Recognizing a dynamic business opportunity when it presents itself, and being ready to act, are keys to the success of any business.
Thomas J. Miller, owner of Pinnacle Farms near Milan, IL, can attest to that. During a visit to Ocala, FL, a few years back, Miller made a fateful observation: Although more than 15,000 horses from all over?the country spend winters?in that Florida area, its local supply of high-quality horse hay was limited.
“There's a lot of Coastal bermuda hay grown in the area that can be fed to horses as basic filler,” says Vince Heyer, Pinnacle Farms executive vice president. “But to get the kind of high-quality hay horses need for energy, people had to drive 30-40 miles one way.”
Miller directed Heyer and farm manager Brian Johnson to start researching prospects for building a retail feed store in the area. The store would sell high-quality hay produced at Pinnacle's home base in Illinois.
In spring 2007, Pinnacle managers expanded the amount of ground devoted to hay production from 80 to 400 acres. A year later, they opened the store - Pinnacle Farms Hay and Feed Sales - near Morriston, FL.
Finding the right location for the store was a major challenge.

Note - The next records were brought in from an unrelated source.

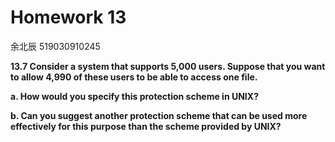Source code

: # Homework 13

余北辰 519030910245



**13.7 Consider a system that supports 5,000 users. Suppose that you want to allow 4,990 of these users to be able to access one file.**

**a. How would you specify this protection scheme in UNIX?**

**b. Can you suggest another protection scheme that can be used more effectively for this purpose than the scheme provided by UNIX?**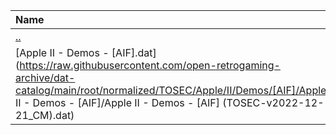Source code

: |Name|Size|
|:---|---:|
|[..](../index.html)|DIR|
|[Apple II - Demos - [AIF].dat](https://raw.githubusercontent.com/open-retrogaming-archive/dat-catalog/main/root/normalized/TOSEC/Apple/II/Demos/[AIF]/Apple II - Demos - [AIF]/Apple II - Demos - [AIF] (TOSEC-v2022-12-21_CM).dat)|1346|
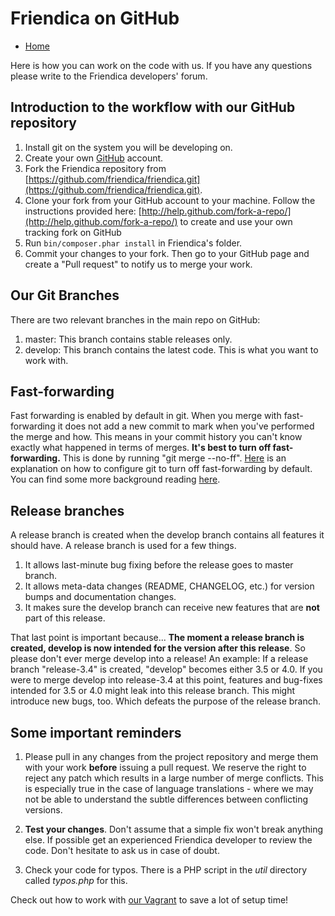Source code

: Friendica on GitHub
===================

* [Home](help)

Here is how you can work on the code with us. If you have any questions please write to the Friendica developers' forum.

Introduction to the workflow with our GitHub repository
-------------------------------------------------------

1. Install git on the system you will be developing on.
2. Create your own [GitHub](https://github.com) account.
3. Fork the Friendica repository from [https://github.com/friendica/friendica.git](https://github.com/friendica/friendica.git).
4. Clone your fork from your GitHub account to your machine.
Follow the instructions provided here: [http://help.github.com/fork-a-repo/](http://help.github.com/fork-a-repo/) to create and use your own tracking fork on GitHub
5. Run `bin/composer.phar install` in Friendica's folder.
6. Commit your changes to your fork.
Then go to your GitHub page and create a "Pull request" to notify us to merge your work.

Our Git Branches
----------------

There are two relevant branches in the main repo on GitHub:

1. master: This branch contains stable releases only.
2. develop: This branch contains the latest code.
This is what you want to work with.

Fast-forwarding
---------------

Fast forwarding is enabled by default in git.
When you merge with fast-forwarding it does not add a new commit to mark when you've performed the merge and how.
This means in your commit history you can't know exactly what happened in terms of merges.
**It's best to turn off fast-forwarding.**
This is done by running "git merge --no-ff".
[Here](https://stackoverflow.com/questions/5519007/how-do-i-make-git-merges-default-be-no-ff-no-commit) is an explanation on how to configure git to turn off fast-forwarding by default.
You can find some more background reading [here](http://nvie.com/posts/a-successful-git-branching-model/).

Release branches
----------------

A release branch is created when the develop branch contains all features it should have.
A release branch is used for a few things.

1. It allows last-minute bug fixing before the release goes to master branch.
2. It allows meta-data changes (README, CHANGELOG, etc.) for version bumps and documentation changes.
3. It makes sure the develop branch can receive new features that are **not** part of this release.

That last point is important because...
**The moment a release branch is created, develop is now intended for the version after this release**.
So please don't ever merge develop into a release!
An example: If a release branch "release-3.4" is created, "develop" becomes either 3.5 or 4.0.
If you were to merge develop into release-3.4 at this point, features and bug-fixes intended for 3.5 or 4.0 might leak into this release branch.
This might introduce new bugs, too.
Which defeats the purpose of the release branch.

Some important reminders
------------------------

1. Please pull in any changes from the project repository and merge them with your work **before** issuing a pull request.
We reserve the right to reject any patch which results in a large number of merge conflicts.
This is especially true in the case of language translations - where we may not be able to understand the subtle differences between conflicting versions.

2. **Test your changes**.
Don't assume that a simple fix won't break anything else.
If possible get an experienced Friendica developer to review the code.
Don't hesitate to ask us in case of doubt.

3. Check your code for typos.
There is a PHP script in the *util* directory called *typos.php* for this.

Check out how to work with [our Vagrant](help/Vagrant) to save a lot of setup time!

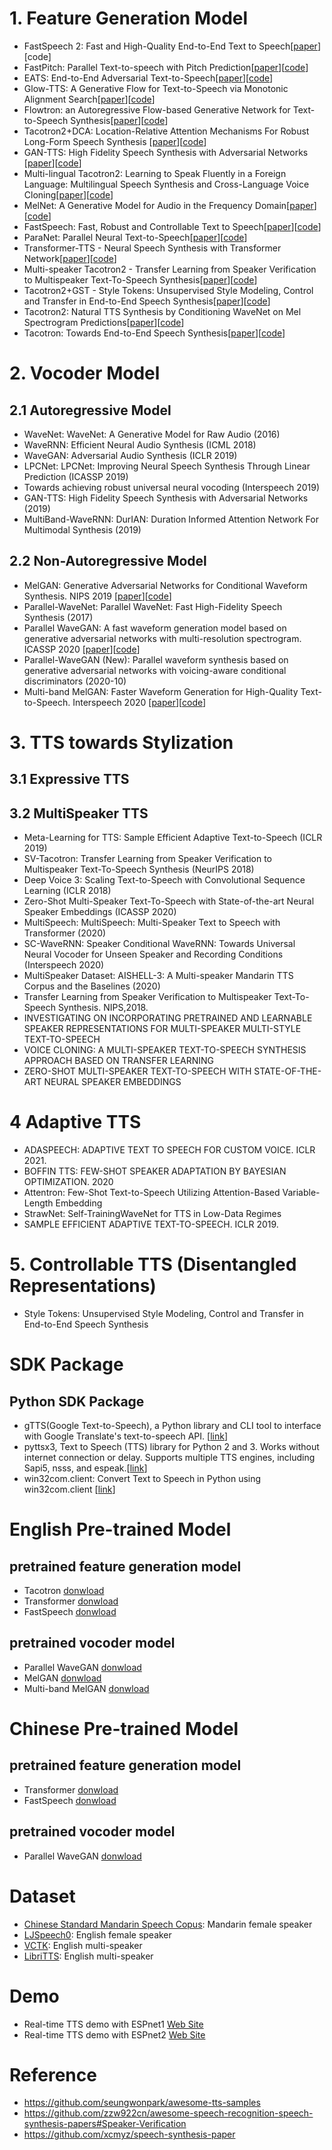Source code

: # 1. Feature Generation Model 
- FastSpeech 2: Fast and High-Quality End-to-End Text to Speech[[paper](https://arxiv.org/abs/2006.04558)][code]
- FastPitch: Parallel Text-to-speech with Pitch Prediction[[paper](https://arxiv.org/abs/2006.06873)][[code](https://fastpitch.github.io/)]
- EATS: End-to-End Adversarial Text-to-Speech[[paper](https://arxiv.org/abs/2006.03575)][[code](https://deepmind.com/research/publications/End-to-End-Adversarial-Text-to-Speech)]
- Glow-TTS: A Generative Flow for Text-to-Speech via Monotonic Alignment Search[[paper](https://arxiv.org/abs/2005.11129)][[code](https://jaywalnut310.github.io/glow-tts-demo)]
- Flowtron: an Autoregressive Flow-based Generative Network for Text-to-Speech Synthesis[[paper](https://arxiv.org/abs/2005.05957)][[code](https://nv-adlr.github.io/Flowtron)]
- Tacotron2+DCA: Location-Relative Attention Mechanisms For Robust Long-Form Speech Synthesis [[paper]()][[code]()]
- GAN-TTS: High Fidelity Speech Synthesis with Adversarial Networks [[paper]()][[code]()]
- Multi-lingual Tacotron2: Learning to Speak Fluently in a Foreign Language: Multilingual Speech Synthesis and Cross-Language Voice Cloning[[paper]()][[code]()]
- MelNet: A Generative Model for Audio in the Frequency Domain[[paper]()][[code]()]
- FastSpeech: Fast, Robust and Controllable Text to Speech[[paper]()][[code]()]
- ParaNet: Parallel Neural Text-to-Speech[[paper]()][[code]()]
- Transformer-TTS - Neural Speech Synthesis with Transformer Network[[paper]()][[code]()]
- Multi-speaker Tacotron2 - Transfer Learning from Speaker Verification to Multispeaker Text-To-Speech Synthesis[[paper]()][[code]()]
- Tacotron2+GST - Style Tokens: Unsupervised Style Modeling, Control and Transfer in End-to-End Speech Synthesis[[paper]()][[code]()]
- Tacotron2: Natural TTS Synthesis by Conditioning WaveNet on Mel Spectrogram Predictions[[paper]()][[code]()]
- Tacotron: Towards End-to-End Speech Synthesis[[paper]()][[code]()]


# 2. Vocoder Model
## 2.1 Autoregressive Model 
- WaveNet: WaveNet: A Generative Model for Raw Audio (2016)
- WaveRNN: Efficient Neural Audio Synthesis (ICML 2018)
- WaveGAN: Adversarial Audio Synthesis (ICLR 2019)
- LPCNet: LPCNet: Improving Neural Speech Synthesis Through Linear Prediction (ICASSP 2019)
- Towards achieving robust universal neural vocoding (Interspeech 2019)
- GAN-TTS: High Fidelity Speech Synthesis with Adversarial Networks (2019)
- MultiBand-WaveRNN: DurIAN: Duration Informed Attention Network For Multimodal Synthesis (2019)

## 2.2 Non-Autoregressive Model 

- MelGAN: Generative Adversarial Networks for Conditional Waveform Synthesis. NIPS 2019 [[paper](https://arxiv.org/abs/1910.06711)][[code]()]
- Parallel-WaveNet: Parallel WaveNet: Fast High-Fidelity Speech Synthesis (2017)
- Parallel WaveGAN: A fast waveform generation model based on generative adversarial networks with multi-resolution spectrogram. ICASSP 2020 [[paper](https://arxiv.org/abs/1910.11480)][[code]()]
- Parallel-WaveGAN (New): Parallel waveform synthesis based on generative adversarial networks with voicing-aware conditional discriminators (2020-10)
- Multi-band MelGAN: Faster Waveform Generation for High-Quality Text-to-Speech. Interspeech 2020 [[paper](https://arxiv.org/abs/2005.05106)][[code]()]


# 3. TTS towards Stylization
## 3.1 Expressive TTS


## 3.2 MultiSpeaker TTS
- Meta-Learning for TTS: Sample Efficient Adaptive Text-to-Speech (ICLR 2019)
- SV-Tacotron: Transfer Learning from Speaker Verification to Multispeaker Text-To-Speech Synthesis (NeurIPS 2018)
- Deep Voice 3: Scaling Text-to-Speech with Convolutional Sequence Learning (ICLR 2018)
- Zero-Shot Multi-Speaker Text-To-Speech with State-of-the-art Neural Speaker Embeddings (ICASSP 2020)
- MultiSpeech: MultiSpeech: Multi-Speaker Text to Speech with Transformer (2020)
- SC-WaveRNN: Speaker Conditional WaveRNN: Towards Universal Neural Vocoder for Unseen Speaker and Recording Conditions (Interspeech 2020)
- MultiSpeaker Dataset: AISHELL-3: A Multi-speaker Mandarin TTS Corpus and the Baselines (2020)
- Transfer Learning from Speaker Verification to Multispeaker Text-To-Speech Synthesis. NIPS,2018.
- INVESTIGATING ON INCORPORATING PRETRAINED AND LEARNABLE SPEAKER REPRESENTATIONS FOR MULTI-SPEAKER MULTI-STYLE TEXT-TO-SPEECH
- VOICE CLONING: A MULTI-SPEAKER TEXT-TO-SPEECH SYNTHESIS APPROACH BASED ON TRANSFER LEARNING
- ZERO-SHOT MULTI-SPEAKER TEXT-TO-SPEECH WITH STATE-OF-THE-ART NEURAL SPEAKER EMBEDDINGS

# 4 Adaptive TTS
- ADASPEECH: ADAPTIVE TEXT TO SPEECH FOR CUSTOM VOICE. ICLR 2021.
- BOFFIN TTS: FEW-SHOT SPEAKER ADAPTATION BY BAYESIAN OPTIMIZATION. 2020
- Attentron: Few-Shot Text-to-Speech Utilizing Attention-Based Variable-Length Embedding
- StrawNet: Self-TrainingWaveNet for TTS in Low-Data Regimes
- SAMPLE EFFICIENT ADAPTIVE TEXT-TO-SPEECH. ICLR 2019. 

# 5. Controllable TTS (Disentangled Representations)
- Style Tokens: Unsupervised Style Modeling, Control and Transfer in End-to-End Speech Synthesis

# SDK Package
## Python SDK Package
- gTTS(Google Text-to-Speech), a Python library and CLI tool to interface with Google Translate's text-to-speech API. [[link](https://pypi.org/project/gTTS/)]
- pyttsx3, Text to Speech (TTS) library for Python 2 and 3. Works without internet connection or delay. Supports multiple TTS engines, including Sapi5, nsss, and espeak.[[link](https://pypi.org/project/pyttsx3/)]
- win32com.client: Convert Text to Speech in Python using win32com.client [[link](https://www.geeksforgeeks.org/convert-text-speech-python-using-win32com-client/)]


# English Pre-trained Model
## pretrained feature generation model 
- Tacotron [donwload](https://drive.google.com/open?id=1lFfeyewyOsxaNO-DEWy9iSz6qB9ZS1UR)  
- Transformer [donwload](https://drive.google.com/open?id=1z8KSOWVBjK-_Ws4RxVN4NTx-Buy03-7c)  
- FastSpeech [donwload](https://drive.google.com/open?id=1P9I4qag8wAcJiTCPawt6WCKBqUfJFtFp)  


## pretrained vocoder model
- Parallel WaveGAN [donwload](https://drive.google.com/open?id=1Grn7X9wD35UcDJ5F7chwdTqTa4U7DeVB)  
- MelGAN [donwload](https://drive.google.com/open?id=1_a8faVA5OGCzIcJNw4blQYjfG4oA9VEt) 
- Multi-band MelGAN [donwload](https://drive.google.com/open?id=1rGG5y15uy4WZ-lJy8NPVTkmB_6VhC20V) 


# Chinese Pre-trained Model 
## pretrained feature generation model 
- Transformer [donwload](https://drive.google.com/open?id=1bTSygvonv5TS6-iuYsOIUWpN2atGnyhZ)  
- FastSpeech [donwload](https://drive.google.com/open?id=1T8thxkAxjGFPXPWPTcKLvHnd6lG0-82R)  


## pretrained vocoder model
- Parallel WaveGAN [donwload](https://drive.google.com/open?id=10M6H88jEUGbRWBmU1Ff2VaTmOAeL8CEy)  

# Dataset
- [Chinese Standard Mandarin Speech Copus](https://www.data-baker.com/open_source.html): Mandarin female speaker
- [LJSpeech0](https://keithito.com/LJ-Speech-Dataset/):  English female speaker  
- [VCTK](https://datashare.ed.ac.uk/handle/10283/2950): English multi-speaker
- [LibriTTS](https://arxiv.org/abs/1904.02882): English multi-speaker

# Demo
- Real-time TTS demo with ESPnet1 [Web Site](https://colab.research.google.com/github/espnet/notebook/blob/master/tts_realtime_demo.ipynb)
- Real-time TTS demo with ESPnet2 [Web Site](https://colab.research.google.com/github/espnet/notebook/blob/master/espnet2_tts_realtime_demo.ipynb)

# Reference
- https://github.com/seungwonpark/awesome-tts-samples
- https://github.com/zzw922cn/awesome-speech-recognition-speech-synthesis-papers#Speaker-Verification
- https://github.com/xcmyz/speech-synthesis-paper



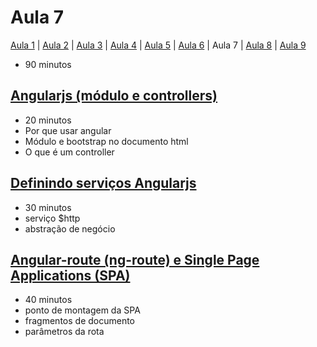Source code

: # Aula 7

[Aula 1](https://github.com/sombriks/hello-nodejs-v2-aula1) | [Aula 2](https://github.com/sombriks/hello-nodejs-v2-aula2) | [Aula 3](https://github.com/sombriks/hello-nodejs-v2-aula3) | [Aula 4](https://github.com/sombriks/hello-nodejs-v2-aula4) | [Aula 5](https://github.com/sombriks/hello-nodejs-v2-aula5) | [Aula 6](https://github.com/sombriks/hello-nodejs-v2-aula6) | Aula 7 | [Aula 8](https://github.com/sombriks/hello-nodejs-v2-aula8) | [Aula 9](https://github.com/sombriks/hello-nodejs-v2-aula9)

- 90 minutos

## [Angularjs (módulo e controllers)](7.1-angular-js/README.md)

- 20 minutos
- Por que usar angular
- Módulo e bootstrap no documento html
- O que é um controller

## [Definindo serviços Angularjs](7.2-servicos-angular-js/README.md)

- 30 minutos
- serviço $http
- abstração de negócio

## [Angular-route (ng-route) e Single Page Applications (SPA)](7.3-ng-route-e-spas/README.md)

- 40 minutos
- ponto de montagem da SPA
- fragmentos de documento
- parâmetros da rota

“It's not simply a matter of buying a piece of property and putting up a hay barn,” says Heyer. “We had to deal with zoning regulations, water management issues, lots of paperwork and inspections. It was definitely challenging.”
Pinnacle chose a site on a high-traffic state highway. A major plus for the parcel is that it borders a state forest trailhead frequented by pleasure riders. A high-volume convenience store-gas station also borders the property.
“You always hear that everything in the retail business boils down to location, location, location,” says Heyer. “It might sound simplistic, but it is true.”
The hay storage-retail facility measures 60 × 120'. With 16' sidewalls, the building can hold up to 12 semi loads of hay. There's also an outside loading dock plus outside storage for drop trailers. Along with the Illinois hay, the store sells Coastal bermuda hay produced by local growers, bedding, a full line of Nutrena feed products, equine veterinary supplies and some tack supplies.
In Illinois, the goal is to put up high-quality alfalfa and alfalfa-orchardgrass hay. Typically, first crop is put up in 3 × 3 × 8' square bales. Second, third and fourth cuttings are put up in small square bales weighing 60-65 lbs.
“The first crop is usually a little stemmier,” says Heyer. “The later cuttings are finer, so the small square bales make more sense.”
Minimizing bale handling to retain as much quality as possible is a major emphasis point. A Bale Bandit that follows the baler packages small square bales into 21-bale units. As soon as possible after baling, the units are loaded onto a trailer and carted off to one of two storage sheds.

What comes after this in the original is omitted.